L’arco narrativo di Jake Sully, in realtà, si era esaurito già nel primo Avatar. Da quel momento, Cameron ha scelto di espandere il mondo di Pandora attraverso la famiglia Sully, introducendo i figli come nuovi punti di vista. Ma il protagonista formale è rimasto lo stesso, e con lui una certa struttura del racconto. Il passaggio a Kiri sarebbe quindi il primo vero cambio identitario della saga nella sua storia quasi ventennale.

Chi è Kiri e perché la sua storia può essere diversa

Kiri è uno dei personaggi più enigmatici dell’intera saga. Figlia biologica di Grace Augustine in circostanze ancora non del tutto chiarite, porta con sé un legame spirituale con Eywa che la colloca in una posizione quasi unica all’interno della cosmologia Na’vi. Non è un personaggio di potere nel senso convenzionale del termine: è un personaggio di connessione, di ascolto, di appartenenza a qualcosa di più grande.

Proprio per questo, costruire attorno a lei un racconto di formazione ha una coerenza interna. Le dinamiche adolescenziali introdotte in Avatar: La Via dell’Acqua e sviluppate ulteriormente in Fuoco e Cenere hanno rappresentato, per molti, la parte più vitale dei nuovi capitoli. Fragilità, identità culturale, il peso di ereditare un mondo in conflitto: sono temi che si prestano a un registro narrativo più intimo, lontano dalla spettacolarità degli scontri tra umani e Na’vi.

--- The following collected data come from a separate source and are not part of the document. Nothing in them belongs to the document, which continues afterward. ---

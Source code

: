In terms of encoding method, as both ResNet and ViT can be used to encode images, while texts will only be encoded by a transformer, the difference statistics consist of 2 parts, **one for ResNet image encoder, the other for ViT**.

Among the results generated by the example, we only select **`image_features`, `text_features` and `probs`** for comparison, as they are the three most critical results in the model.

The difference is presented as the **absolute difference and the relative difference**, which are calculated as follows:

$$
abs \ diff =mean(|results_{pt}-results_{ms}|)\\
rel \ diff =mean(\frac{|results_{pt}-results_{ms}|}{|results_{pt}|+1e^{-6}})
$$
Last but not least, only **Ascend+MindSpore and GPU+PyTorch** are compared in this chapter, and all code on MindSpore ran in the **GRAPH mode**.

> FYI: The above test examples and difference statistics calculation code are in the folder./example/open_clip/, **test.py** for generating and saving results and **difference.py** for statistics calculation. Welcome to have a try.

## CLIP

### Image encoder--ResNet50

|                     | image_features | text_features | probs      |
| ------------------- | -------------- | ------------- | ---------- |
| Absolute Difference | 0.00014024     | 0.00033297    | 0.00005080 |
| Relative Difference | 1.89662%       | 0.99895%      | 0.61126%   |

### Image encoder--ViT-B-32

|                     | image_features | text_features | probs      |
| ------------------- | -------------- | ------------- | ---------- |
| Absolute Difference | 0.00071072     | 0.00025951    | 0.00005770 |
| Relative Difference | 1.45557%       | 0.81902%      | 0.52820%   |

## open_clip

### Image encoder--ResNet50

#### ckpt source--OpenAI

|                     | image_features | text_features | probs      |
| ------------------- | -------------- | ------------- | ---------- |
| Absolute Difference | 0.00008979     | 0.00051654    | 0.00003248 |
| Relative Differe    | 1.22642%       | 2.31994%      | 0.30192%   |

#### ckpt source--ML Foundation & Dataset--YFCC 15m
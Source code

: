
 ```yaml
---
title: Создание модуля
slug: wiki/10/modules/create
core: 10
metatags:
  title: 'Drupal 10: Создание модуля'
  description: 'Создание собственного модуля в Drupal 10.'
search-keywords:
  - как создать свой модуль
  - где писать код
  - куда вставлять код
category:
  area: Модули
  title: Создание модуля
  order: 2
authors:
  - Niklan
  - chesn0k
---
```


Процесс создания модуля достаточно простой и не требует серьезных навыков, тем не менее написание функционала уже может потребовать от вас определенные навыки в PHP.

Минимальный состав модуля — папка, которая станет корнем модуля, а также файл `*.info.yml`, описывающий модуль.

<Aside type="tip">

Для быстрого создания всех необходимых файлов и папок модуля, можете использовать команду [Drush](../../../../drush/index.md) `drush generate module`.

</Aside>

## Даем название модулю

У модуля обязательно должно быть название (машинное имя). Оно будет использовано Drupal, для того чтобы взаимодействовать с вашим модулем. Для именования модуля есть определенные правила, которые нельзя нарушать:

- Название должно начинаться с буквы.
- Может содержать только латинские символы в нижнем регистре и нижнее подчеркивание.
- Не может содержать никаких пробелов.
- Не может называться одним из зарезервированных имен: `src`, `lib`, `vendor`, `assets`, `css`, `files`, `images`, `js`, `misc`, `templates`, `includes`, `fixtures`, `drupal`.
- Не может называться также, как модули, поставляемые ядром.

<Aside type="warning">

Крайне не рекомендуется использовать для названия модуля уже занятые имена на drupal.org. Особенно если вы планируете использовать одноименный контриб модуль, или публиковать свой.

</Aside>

Oltre la tecnologia: l’evoluzione che Cameron cerca

Cameron ha costruito la sua reputazione sulla capacità di spingere i limiti tecnici del cinema. Il 3D di Avatar nel 2009 ha cambiato la percezione dello schermo per un’intera stagione. Il motion capture subacqueo di La Via dell’Acqua ha aggiunto un altro livello di virtuosismo visivo. Ma la tecnologia, da sola, non può essere il motore infinito di una saga: ad un certo punto è la storia a dover reggere il peso.

Il tentativo di spostare l’asse narrativo verso il coming-of-age potrebbe essere letto proprio in questa chiave: non un ripiego, ma una scelta consapevole di portare Avatar su un terreno dove l’innovazione non è tecnica ma emotiva. Se il quarto capitolo riuscirà davvero a fare di Kiri una protagonista capace di portare avanti la saga con una voce propria, Avatar 4 potrebbe diventare il capitolo più decisivo dell’intera serie: quello che dimostrerà se Pandora può esistere indipendentemente dal personaggio che l’ha resa celebre al grande pubblico.

Il 2029 è ancora lontano. Ma la direzione, per la prima volta in quasi vent’anni, sembra davvero nuova.